**Directions for this task**
Set down exactly the lines of the records from the top to the line containing "Таким источником соответственно"; include both.

------------------------

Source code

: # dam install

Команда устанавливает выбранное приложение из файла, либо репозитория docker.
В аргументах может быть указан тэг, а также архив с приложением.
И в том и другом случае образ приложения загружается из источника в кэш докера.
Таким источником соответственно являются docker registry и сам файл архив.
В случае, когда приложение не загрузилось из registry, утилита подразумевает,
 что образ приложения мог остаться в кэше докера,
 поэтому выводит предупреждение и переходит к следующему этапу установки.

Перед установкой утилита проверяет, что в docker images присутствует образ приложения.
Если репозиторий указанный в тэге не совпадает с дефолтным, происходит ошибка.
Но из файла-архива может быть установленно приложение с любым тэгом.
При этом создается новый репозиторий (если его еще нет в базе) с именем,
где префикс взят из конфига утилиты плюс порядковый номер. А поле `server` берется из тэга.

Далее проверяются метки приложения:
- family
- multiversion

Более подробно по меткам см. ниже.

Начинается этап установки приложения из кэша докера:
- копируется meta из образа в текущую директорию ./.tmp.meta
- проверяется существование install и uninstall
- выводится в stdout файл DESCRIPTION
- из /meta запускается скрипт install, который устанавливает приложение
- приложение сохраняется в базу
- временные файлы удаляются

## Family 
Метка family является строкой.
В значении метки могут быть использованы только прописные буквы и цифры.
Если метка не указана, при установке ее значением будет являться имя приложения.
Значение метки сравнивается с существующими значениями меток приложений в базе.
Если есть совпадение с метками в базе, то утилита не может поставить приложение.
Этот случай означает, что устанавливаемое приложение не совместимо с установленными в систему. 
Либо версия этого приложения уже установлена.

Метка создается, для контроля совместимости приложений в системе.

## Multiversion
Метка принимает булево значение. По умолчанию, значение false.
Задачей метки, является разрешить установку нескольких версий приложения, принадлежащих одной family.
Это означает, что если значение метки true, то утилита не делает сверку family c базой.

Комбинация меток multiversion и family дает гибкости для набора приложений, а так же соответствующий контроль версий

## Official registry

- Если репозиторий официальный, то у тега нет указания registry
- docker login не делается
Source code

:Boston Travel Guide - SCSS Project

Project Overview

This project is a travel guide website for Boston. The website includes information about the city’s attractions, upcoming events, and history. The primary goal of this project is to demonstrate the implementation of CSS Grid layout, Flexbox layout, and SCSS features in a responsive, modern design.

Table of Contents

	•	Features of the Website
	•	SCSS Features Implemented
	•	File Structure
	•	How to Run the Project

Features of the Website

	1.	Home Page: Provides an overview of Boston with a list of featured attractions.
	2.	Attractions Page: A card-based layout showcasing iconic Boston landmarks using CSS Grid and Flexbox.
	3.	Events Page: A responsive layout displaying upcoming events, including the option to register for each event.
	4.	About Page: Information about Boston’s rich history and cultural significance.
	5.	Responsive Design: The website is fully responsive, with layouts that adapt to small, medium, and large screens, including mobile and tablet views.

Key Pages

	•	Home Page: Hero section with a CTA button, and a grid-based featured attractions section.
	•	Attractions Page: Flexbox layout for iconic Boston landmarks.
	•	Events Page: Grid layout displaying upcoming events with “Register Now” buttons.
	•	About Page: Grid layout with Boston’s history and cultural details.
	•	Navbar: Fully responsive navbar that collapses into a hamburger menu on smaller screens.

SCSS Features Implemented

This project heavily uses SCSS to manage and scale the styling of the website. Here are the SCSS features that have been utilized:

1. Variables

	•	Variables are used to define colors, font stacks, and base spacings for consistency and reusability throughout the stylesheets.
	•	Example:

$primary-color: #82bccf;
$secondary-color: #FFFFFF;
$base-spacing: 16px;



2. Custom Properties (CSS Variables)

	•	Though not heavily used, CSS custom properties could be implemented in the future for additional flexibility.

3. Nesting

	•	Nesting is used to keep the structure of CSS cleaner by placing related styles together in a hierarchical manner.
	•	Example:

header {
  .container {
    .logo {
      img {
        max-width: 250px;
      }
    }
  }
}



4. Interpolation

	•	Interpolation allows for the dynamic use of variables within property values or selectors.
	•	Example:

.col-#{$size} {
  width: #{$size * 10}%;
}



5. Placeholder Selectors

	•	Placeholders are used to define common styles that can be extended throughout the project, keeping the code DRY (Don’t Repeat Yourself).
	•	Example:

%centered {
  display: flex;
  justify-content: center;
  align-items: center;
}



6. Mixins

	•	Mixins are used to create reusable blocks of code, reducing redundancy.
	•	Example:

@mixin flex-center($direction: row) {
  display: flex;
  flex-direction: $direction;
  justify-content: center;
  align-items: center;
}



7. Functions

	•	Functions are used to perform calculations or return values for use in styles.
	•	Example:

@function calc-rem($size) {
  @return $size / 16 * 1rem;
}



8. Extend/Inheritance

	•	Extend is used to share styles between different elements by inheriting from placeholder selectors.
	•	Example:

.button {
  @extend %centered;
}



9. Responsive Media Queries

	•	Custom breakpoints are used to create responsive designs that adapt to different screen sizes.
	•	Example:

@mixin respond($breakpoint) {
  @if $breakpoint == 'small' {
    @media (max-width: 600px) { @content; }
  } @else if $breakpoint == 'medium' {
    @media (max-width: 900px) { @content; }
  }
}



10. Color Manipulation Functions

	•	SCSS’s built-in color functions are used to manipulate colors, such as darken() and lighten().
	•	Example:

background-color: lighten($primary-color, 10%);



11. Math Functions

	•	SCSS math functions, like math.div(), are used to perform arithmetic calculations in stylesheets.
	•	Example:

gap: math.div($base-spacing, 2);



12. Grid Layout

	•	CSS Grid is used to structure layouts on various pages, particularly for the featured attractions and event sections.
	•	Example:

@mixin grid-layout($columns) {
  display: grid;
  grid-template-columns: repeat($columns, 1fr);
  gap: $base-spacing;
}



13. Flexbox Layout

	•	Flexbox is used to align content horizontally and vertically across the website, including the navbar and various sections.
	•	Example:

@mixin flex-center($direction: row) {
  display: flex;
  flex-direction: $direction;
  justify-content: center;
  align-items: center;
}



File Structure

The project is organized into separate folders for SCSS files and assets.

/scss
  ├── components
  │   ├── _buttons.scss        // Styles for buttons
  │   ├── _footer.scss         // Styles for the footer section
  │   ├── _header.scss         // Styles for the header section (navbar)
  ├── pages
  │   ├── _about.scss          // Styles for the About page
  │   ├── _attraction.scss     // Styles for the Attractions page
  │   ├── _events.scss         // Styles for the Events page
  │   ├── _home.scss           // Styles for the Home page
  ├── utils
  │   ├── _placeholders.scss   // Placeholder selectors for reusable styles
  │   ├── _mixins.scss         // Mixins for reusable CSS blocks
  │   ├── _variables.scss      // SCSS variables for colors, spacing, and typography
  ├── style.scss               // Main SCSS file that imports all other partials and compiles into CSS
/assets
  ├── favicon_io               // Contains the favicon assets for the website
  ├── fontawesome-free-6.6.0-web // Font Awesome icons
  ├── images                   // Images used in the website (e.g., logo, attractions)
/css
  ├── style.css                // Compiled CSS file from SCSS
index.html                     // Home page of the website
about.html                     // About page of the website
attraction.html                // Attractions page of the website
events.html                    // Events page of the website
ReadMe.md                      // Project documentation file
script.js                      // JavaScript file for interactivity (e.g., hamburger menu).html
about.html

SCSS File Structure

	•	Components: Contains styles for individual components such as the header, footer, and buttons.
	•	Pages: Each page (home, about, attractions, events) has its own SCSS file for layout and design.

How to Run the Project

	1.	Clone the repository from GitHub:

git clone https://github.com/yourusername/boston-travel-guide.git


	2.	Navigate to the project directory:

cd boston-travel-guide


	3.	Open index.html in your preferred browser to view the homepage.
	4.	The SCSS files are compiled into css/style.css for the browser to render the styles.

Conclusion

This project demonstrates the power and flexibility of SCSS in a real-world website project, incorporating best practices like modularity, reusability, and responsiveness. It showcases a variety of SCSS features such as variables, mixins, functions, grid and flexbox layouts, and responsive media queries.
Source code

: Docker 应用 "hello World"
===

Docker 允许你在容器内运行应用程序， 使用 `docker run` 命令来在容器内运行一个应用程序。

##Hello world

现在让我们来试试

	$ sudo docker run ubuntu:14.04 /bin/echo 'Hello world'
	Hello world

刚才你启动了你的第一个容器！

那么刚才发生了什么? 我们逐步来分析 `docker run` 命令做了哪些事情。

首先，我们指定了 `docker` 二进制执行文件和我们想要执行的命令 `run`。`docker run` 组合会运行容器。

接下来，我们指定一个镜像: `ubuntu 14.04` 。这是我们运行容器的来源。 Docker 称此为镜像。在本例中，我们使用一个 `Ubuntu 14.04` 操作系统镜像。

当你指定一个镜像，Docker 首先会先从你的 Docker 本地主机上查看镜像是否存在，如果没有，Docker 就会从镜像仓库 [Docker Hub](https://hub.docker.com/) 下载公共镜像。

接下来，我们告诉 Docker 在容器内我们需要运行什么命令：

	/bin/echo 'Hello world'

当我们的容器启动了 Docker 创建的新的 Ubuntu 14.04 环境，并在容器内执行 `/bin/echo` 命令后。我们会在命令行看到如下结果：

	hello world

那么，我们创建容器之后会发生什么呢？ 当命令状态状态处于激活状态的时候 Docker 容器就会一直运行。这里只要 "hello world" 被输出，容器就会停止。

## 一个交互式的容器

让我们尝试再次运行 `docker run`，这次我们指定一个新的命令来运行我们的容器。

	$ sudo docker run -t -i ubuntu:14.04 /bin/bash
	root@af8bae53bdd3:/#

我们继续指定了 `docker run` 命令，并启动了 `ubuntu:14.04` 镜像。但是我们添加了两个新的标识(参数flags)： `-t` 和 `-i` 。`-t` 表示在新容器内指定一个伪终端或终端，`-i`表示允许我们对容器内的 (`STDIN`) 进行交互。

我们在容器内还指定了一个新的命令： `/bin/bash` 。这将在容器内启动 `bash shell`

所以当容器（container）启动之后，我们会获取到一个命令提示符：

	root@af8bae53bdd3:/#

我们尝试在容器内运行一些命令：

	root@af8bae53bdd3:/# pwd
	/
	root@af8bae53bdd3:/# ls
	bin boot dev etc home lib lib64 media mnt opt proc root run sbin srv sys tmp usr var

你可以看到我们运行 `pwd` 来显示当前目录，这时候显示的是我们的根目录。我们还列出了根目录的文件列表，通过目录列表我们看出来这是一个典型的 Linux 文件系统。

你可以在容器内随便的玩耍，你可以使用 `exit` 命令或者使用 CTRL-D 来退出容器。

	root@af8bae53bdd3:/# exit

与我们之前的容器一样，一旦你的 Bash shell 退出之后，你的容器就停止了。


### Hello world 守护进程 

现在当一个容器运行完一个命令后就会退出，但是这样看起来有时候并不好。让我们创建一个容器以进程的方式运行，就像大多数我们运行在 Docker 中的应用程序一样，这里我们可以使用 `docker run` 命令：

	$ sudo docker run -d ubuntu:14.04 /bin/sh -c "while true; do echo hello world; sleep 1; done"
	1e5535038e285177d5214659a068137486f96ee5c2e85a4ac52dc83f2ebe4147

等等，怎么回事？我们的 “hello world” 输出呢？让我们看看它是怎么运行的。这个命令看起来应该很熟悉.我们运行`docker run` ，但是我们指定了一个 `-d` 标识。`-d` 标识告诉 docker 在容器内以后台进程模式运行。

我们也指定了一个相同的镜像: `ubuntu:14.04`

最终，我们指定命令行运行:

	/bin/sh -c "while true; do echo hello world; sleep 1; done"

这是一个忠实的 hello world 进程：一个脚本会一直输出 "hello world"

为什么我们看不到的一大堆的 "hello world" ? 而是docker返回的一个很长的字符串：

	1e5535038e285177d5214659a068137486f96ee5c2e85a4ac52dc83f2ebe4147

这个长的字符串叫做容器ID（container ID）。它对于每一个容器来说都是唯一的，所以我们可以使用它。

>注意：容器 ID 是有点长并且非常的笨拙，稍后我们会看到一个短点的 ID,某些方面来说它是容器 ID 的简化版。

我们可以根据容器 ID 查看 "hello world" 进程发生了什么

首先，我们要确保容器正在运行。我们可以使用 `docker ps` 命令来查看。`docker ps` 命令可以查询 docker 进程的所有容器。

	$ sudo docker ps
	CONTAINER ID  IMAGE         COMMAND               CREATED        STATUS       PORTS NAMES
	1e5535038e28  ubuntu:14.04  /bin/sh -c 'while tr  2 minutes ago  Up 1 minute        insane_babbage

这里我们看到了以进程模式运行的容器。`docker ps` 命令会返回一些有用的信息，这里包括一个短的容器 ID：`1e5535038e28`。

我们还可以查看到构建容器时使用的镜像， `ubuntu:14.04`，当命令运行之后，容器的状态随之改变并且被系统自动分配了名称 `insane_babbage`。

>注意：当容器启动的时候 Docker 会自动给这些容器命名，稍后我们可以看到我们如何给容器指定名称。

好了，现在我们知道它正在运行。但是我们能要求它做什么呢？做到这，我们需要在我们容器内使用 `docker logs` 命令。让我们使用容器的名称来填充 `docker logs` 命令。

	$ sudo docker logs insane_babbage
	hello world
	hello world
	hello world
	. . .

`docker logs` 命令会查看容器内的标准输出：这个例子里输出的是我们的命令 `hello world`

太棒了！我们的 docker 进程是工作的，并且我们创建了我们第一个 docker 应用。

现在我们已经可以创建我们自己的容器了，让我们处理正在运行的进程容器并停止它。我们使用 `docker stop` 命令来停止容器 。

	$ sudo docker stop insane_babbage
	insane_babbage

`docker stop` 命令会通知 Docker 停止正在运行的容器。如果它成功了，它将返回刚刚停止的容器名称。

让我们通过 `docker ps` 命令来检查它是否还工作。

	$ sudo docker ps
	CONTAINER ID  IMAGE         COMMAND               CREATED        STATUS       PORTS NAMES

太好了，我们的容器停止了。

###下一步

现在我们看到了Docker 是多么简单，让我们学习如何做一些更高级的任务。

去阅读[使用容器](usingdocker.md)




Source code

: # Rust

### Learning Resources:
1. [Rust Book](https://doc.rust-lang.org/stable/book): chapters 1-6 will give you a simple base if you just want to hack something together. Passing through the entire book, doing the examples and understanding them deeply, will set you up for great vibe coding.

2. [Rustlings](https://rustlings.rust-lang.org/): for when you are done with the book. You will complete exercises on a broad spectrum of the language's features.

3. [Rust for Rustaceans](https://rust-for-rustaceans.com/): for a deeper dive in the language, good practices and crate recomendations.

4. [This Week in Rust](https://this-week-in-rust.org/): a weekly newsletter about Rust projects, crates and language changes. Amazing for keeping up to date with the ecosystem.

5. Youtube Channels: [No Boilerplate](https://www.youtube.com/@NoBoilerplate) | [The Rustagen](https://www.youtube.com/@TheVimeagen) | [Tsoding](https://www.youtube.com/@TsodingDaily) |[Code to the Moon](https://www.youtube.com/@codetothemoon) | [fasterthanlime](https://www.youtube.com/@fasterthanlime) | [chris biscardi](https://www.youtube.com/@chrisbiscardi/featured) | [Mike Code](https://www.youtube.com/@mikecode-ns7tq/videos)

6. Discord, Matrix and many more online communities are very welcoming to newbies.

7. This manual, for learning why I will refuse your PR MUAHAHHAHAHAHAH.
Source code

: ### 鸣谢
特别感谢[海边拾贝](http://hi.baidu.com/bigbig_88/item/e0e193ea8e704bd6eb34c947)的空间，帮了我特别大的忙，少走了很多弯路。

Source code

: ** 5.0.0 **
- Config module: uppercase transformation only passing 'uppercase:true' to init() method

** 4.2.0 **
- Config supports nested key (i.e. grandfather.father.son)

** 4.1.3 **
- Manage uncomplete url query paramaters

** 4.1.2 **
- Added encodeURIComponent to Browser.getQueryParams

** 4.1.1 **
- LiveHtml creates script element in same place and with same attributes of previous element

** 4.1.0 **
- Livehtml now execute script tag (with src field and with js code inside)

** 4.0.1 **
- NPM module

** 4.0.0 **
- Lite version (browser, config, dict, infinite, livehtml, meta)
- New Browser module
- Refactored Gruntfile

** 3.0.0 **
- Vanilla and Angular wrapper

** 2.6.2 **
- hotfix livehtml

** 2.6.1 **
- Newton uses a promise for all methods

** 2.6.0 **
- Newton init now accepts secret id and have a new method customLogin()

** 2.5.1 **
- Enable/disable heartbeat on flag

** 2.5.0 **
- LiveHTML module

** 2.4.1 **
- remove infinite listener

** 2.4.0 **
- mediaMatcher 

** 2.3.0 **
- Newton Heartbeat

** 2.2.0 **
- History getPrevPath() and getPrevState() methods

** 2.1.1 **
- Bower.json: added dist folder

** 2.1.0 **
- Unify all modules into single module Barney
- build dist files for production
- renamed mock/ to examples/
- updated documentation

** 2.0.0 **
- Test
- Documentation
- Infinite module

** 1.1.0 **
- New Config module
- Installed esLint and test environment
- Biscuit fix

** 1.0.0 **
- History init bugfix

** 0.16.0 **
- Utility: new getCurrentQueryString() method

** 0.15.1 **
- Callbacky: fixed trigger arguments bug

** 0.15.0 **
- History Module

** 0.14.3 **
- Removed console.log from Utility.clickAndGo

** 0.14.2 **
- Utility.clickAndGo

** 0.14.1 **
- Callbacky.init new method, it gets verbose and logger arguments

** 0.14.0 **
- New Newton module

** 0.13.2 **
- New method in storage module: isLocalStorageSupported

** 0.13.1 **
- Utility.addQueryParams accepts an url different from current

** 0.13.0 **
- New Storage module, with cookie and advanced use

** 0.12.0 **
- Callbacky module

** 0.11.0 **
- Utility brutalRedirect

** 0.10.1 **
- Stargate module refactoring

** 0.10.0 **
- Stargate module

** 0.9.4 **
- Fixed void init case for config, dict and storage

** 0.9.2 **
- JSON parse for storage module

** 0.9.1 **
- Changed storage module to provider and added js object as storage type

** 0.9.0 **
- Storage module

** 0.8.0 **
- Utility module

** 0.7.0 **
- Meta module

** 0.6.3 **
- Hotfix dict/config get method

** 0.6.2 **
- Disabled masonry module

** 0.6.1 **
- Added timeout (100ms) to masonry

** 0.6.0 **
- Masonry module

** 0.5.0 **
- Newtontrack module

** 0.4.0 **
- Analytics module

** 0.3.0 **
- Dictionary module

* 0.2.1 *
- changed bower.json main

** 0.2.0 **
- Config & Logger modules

------------------------

**Result**
Source code

: # dam install

Команда устанавливает выбранное приложение из файла, либо репозитория docker.
В аргументах может быть указан тэг, а также архив с приложением.
И в том и другом случае образ приложения загружается из источника в кэш докера.
Таким источником соответственно являются docker registry и сам файл архив.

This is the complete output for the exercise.